Material and methods:
PTC tissues were obtained from patients diagnosed with PTC at the Second Hospital of Hebei Medical University from October 2016 to January 2018. qRT-PCR was performed to examine the mRNA levels of CASC15, Bcl-2/BAX, E-cadherin, caspase-3, and PI3K/AKT. Western blotting was applied to determine the protein levels of PI3K/AKT, CASC15, E-cadherin, BAX, Bcl-2 and caspase-3. CCK-8 assays were used to determine the viability of BCPAP and K1 cancer cells. Wound healing and transwell assays were conducted to evaluate the migration and invasion abilities of BCPAP and K1 cells.
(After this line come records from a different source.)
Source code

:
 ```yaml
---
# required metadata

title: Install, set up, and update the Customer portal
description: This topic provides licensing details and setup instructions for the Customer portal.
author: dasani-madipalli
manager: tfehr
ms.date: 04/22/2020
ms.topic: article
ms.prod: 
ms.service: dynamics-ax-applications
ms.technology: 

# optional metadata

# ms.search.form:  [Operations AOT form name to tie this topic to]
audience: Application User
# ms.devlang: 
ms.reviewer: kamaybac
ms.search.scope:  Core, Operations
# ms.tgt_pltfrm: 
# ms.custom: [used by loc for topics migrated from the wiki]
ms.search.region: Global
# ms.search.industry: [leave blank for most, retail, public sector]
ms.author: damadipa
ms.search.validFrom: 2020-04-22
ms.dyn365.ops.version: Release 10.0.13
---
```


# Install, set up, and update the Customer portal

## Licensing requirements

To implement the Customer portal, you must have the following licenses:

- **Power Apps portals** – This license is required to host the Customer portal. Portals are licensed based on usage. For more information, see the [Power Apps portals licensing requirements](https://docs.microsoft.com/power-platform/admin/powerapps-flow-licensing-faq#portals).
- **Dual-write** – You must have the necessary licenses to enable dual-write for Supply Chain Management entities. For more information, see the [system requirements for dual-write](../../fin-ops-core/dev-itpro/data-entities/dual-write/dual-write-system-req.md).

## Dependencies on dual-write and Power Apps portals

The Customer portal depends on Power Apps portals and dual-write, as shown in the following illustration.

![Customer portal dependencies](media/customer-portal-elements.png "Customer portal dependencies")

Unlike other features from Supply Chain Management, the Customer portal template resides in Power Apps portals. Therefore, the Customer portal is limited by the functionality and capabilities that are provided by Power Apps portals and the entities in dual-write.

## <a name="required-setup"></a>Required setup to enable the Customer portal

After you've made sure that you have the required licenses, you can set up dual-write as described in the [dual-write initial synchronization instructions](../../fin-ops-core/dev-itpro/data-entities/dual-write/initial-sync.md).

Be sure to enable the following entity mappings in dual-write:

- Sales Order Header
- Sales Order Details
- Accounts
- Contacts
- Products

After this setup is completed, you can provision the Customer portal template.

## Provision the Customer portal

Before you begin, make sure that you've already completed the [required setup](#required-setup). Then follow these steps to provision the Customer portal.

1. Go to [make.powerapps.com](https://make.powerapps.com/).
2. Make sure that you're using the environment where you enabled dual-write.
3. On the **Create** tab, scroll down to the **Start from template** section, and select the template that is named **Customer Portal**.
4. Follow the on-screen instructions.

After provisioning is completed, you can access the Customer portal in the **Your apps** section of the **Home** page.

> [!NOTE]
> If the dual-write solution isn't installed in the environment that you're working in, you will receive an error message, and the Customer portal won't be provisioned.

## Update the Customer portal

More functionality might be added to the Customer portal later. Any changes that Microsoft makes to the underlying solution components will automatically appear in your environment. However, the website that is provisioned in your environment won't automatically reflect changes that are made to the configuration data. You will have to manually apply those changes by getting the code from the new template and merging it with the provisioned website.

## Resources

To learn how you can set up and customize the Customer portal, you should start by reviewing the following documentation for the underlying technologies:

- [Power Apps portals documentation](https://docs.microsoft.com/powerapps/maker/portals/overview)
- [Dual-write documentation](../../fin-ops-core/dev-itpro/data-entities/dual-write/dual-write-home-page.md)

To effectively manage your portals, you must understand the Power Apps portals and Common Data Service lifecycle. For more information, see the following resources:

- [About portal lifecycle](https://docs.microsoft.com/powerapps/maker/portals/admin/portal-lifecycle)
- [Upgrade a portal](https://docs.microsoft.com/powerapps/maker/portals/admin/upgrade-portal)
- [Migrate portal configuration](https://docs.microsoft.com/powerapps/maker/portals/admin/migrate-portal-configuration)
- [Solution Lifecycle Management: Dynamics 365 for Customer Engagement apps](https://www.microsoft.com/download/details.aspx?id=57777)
The results showed that CASC15 was upregulated in thyroid cancer tissues. Moreover, CASC15 in BCPAP and K1 was decreased by CASC15 siRNA. The progression, migration and invasion of BCPAP cells were significantly decreased after transfection with CASC15 siRNA, which was consistent with that in K1 cells. Furthermore, CASC15 siRNA treatment decreased the level of Bcl-2, and PI3K/AKT, and increased the expression of E-cadherin, BAX, and caspase-3.

Downregulated CASC15 inhibited the proliferation, migration and invasion of thyroid cancer. Therefore, CASC15 may be an oncogene in thyroid cancer and may serve as a target marker for the treatment of thyroid cancer.